La scenografia è una sorta di altro sipario, che svolge diverse funzioni: ingresso dello Stonewall, schermo su cui proiettare filmati d’epoca e mura domestiche. È una scelta interessante: possiamo interpretare lo Stonewall come luogo in cui si abbandonavano le maschere e si indossavano i panni che più si desideravano, come luogo in cui si andava in scena, abbandonando le ipocrisie del mondo fuori. Inoltre il pubblico non può vedere al suo interno, come i passanti non potevano vedere dentro il locale: lo Stonewall rivive solo nelle parole di chi l’ha vissuto e il pubblico deve fidarsi degli attori e affidarsi alla propria fantasia per immaginarlo.

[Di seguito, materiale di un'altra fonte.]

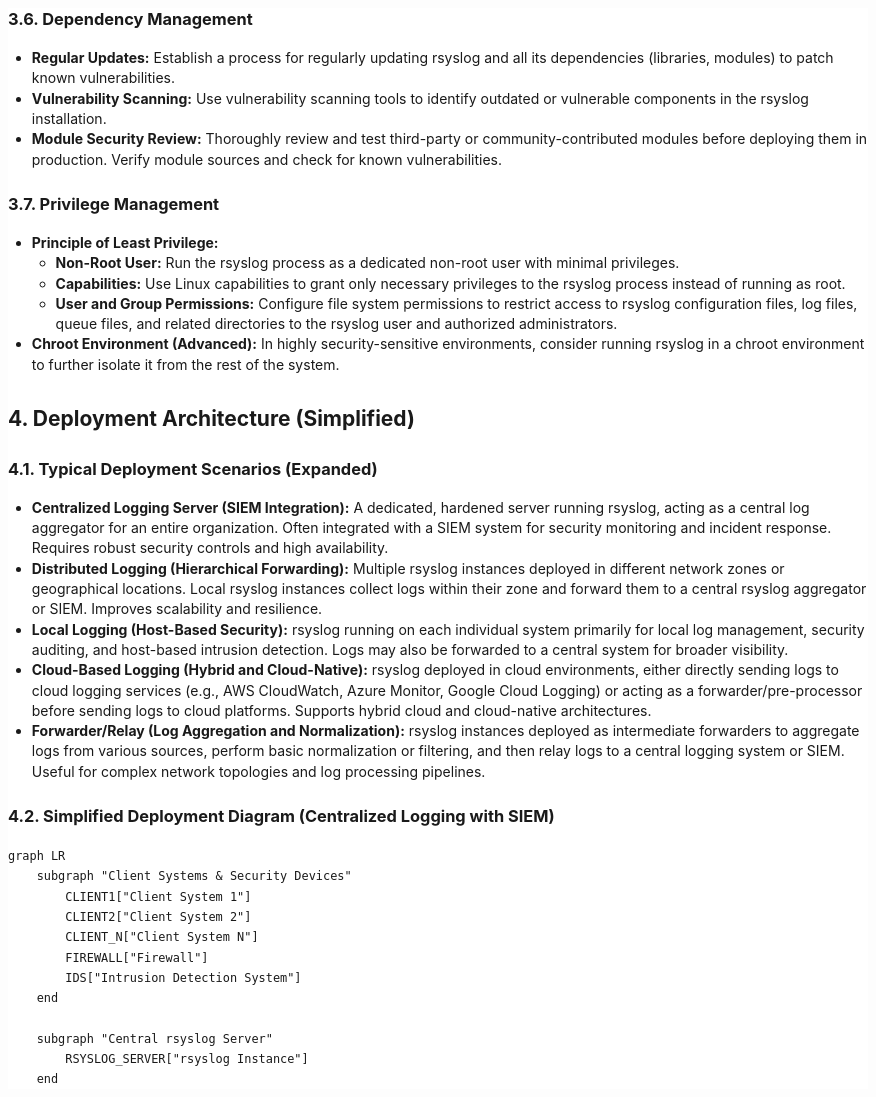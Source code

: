 ### 3.6. Dependency Management

*   **Regular Updates:**  Establish a process for regularly updating rsyslog and all its dependencies (libraries, modules) to patch known vulnerabilities.
*   **Vulnerability Scanning:**  Use vulnerability scanning tools to identify outdated or vulnerable components in the rsyslog installation.
*   **Module Security Review:**  Thoroughly review and test third-party or community-contributed modules before deploying them in production. Verify module sources and check for known vulnerabilities.

### 3.7. Privilege Management

*   **Principle of Least Privilege:**
    *   **Non-Root User:** Run the rsyslog process as a dedicated non-root user with minimal privileges.
    *   **Capabilities:** Use Linux capabilities to grant only necessary privileges to the rsyslog process instead of running as root.
    *   **User and Group Permissions:**  Configure file system permissions to restrict access to rsyslog configuration files, log files, queue files, and related directories to the rsyslog user and authorized administrators.
*   **Chroot Environment (Advanced):**  In highly security-sensitive environments, consider running rsyslog in a chroot environment to further isolate it from the rest of the system.

## 4. Deployment Architecture (Simplified)

### 4.1. Typical Deployment Scenarios (Expanded)

*   **Centralized Logging Server (SIEM Integration):** A dedicated, hardened server running rsyslog, acting as a central log aggregator for an entire organization. Often integrated with a SIEM system for security monitoring and incident response. Requires robust security controls and high availability.
*   **Distributed Logging (Hierarchical Forwarding):** Multiple rsyslog instances deployed in different network zones or geographical locations. Local rsyslog instances collect logs within their zone and forward them to a central rsyslog aggregator or SIEM. Improves scalability and resilience.
*   **Local Logging (Host-Based Security):** rsyslog running on each individual system primarily for local log management, security auditing, and host-based intrusion detection. Logs may also be forwarded to a central system for broader visibility.
*   **Cloud-Based Logging (Hybrid and Cloud-Native):** rsyslog deployed in cloud environments, either directly sending logs to cloud logging services (e.g., AWS CloudWatch, Azure Monitor, Google Cloud Logging) or acting as a forwarder/pre-processor before sending logs to cloud platforms. Supports hybrid cloud and cloud-native architectures.
*   **Forwarder/Relay (Log Aggregation and Normalization):** rsyslog instances deployed as intermediate forwarders to aggregate logs from various sources, perform basic normalization or filtering, and then relay logs to a central logging system or SIEM. Useful for complex network topologies and log processing pipelines.

### 4.2. Simplified Deployment Diagram (Centralized Logging with SIEM)

```mermaid
graph LR
    subgraph "Client Systems & Security Devices"
        CLIENT1["Client System 1"]
        CLIENT2["Client System 2"]
        CLIENT_N["Client System N"]
        FIREWALL["Firewall"]
        IDS["Intrusion Detection System"]
    end

    subgraph "Central rsyslog Server"
        RSYSLOG_SERVER["rsyslog Instance"]
    end

```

Lo spettacolo è molto diverso da come ce lo eravamo immaginato: è intimo, sussurrato, incentrato non tanto sui moti, ma sulle persone che li hanno animati, sui protagonisti senza nome che si sono ribellati alle vessazioni di un mondo ipocrita e benpensante, retrogrado e violento.

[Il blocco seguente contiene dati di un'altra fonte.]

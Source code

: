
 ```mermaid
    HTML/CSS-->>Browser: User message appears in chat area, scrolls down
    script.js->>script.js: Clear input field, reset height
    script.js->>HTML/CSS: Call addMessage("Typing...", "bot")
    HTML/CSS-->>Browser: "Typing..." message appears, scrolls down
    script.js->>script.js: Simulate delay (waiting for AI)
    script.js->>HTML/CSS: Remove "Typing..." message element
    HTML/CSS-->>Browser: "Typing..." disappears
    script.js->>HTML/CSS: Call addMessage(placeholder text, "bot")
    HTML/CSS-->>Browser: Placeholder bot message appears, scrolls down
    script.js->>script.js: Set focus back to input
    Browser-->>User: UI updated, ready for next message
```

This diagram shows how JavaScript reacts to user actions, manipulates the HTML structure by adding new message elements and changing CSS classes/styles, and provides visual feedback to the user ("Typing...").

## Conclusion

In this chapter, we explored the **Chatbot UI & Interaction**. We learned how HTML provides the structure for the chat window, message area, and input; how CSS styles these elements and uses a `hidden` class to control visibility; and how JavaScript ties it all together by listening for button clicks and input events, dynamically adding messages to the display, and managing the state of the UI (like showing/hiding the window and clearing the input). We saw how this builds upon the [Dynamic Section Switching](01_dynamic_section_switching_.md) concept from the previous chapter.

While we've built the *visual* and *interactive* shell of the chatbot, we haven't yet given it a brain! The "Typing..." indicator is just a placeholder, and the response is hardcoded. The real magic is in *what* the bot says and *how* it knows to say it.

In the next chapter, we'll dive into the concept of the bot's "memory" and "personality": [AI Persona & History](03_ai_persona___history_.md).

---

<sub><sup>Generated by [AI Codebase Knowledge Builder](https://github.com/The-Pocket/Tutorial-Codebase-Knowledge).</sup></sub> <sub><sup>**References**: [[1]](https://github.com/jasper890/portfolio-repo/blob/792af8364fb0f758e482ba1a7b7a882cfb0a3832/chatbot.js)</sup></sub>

Ci aspettavamo urla e rivolta, ci siamo trovati dolcezza e ricordi.
Le vicende sono raccontate sotto forma di monologhi: c’è il ragazzo gay che perde i moti perché bloccato nella casa paterna che aveva giurato di abbandonare per sempre; c’è il ragazzo trans che vive di espedienti e vede nello Stonewall la madre che non ha avuto; c’è la donna lesbica che per prima sembra essersi ribellata alla polizia quel fantomatico 28 giugno 1969 e che la storia non ricorda; c’è Steve che la sera del suo diciottesimo compleanno va allo Stonewall come Mary.
Degna di nota è la ricerca storica alle spalle di questo spettacolo, anche per quanto riguarda il materiale audio-video. Da citare è anche l’interpretazione di Marcos Vinicius Piacentini – soprattutto nei panni di Mary. Non possiamo non rilevare, forse, una sovrabbondanza di parole, anche se non si sono mai rivelate difficili da sostenere. Buono l’uso delle musiche, disegno luci molto semplice, molto curati gli abiti. La drammaturgia di Margherita Mauro è molto semplice, anche se mai banale. Nel complesso la regia di Michele Rho è intima, raccolta, incentrata sulle parole dei personaggi.

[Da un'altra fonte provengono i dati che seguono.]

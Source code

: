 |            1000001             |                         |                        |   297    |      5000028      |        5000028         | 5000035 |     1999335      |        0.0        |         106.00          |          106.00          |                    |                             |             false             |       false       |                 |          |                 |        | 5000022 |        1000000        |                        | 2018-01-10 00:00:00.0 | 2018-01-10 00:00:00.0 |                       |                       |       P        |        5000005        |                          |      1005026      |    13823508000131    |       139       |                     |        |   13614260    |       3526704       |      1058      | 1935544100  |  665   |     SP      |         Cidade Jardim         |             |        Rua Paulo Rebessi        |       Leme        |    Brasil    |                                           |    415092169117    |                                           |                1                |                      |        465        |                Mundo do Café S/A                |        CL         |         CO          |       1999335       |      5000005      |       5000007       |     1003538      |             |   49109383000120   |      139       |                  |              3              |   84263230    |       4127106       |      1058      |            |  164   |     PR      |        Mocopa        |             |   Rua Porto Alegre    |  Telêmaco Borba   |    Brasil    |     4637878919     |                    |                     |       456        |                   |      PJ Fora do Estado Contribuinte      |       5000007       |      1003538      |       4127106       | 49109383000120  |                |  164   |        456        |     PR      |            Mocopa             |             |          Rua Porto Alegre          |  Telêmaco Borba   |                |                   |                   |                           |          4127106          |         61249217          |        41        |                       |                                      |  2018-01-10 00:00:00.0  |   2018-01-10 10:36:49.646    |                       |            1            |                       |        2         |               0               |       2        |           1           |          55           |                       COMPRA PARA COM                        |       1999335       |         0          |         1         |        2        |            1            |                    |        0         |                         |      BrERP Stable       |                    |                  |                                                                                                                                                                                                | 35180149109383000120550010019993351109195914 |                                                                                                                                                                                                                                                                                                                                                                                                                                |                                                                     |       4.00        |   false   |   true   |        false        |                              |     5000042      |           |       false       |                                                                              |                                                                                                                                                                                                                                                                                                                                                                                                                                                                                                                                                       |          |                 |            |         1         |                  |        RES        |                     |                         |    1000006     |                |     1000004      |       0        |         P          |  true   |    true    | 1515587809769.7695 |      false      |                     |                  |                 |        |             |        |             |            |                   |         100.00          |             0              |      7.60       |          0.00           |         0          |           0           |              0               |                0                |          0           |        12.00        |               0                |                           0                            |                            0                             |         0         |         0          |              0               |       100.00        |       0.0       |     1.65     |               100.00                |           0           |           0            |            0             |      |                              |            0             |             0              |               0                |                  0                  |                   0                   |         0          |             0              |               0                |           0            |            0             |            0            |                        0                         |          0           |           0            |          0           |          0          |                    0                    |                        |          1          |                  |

L’invito a “uscire fuori” (COME OUT!) diventa quasi un messaggio subliminale, un suggerimento insistente di Alice nel paese delle Meraviglie, di Dorothy del Mago di Oz, di Trilly di Peter Pan: insomma delle personalità fittizie che firmavano i registri dello Stonewall Inn, per proteggere l’identità degli avventori in caso di retate della polizia. “Non usare il tuo vero nome” si dicono tra loro, “COME OUT!” urla Dorothy. E tutti i personaggi lo fanno: rivendicano la loro identità e il loro orientamento davanti alla polizia e davanti al pubblico che non può che ascoltare.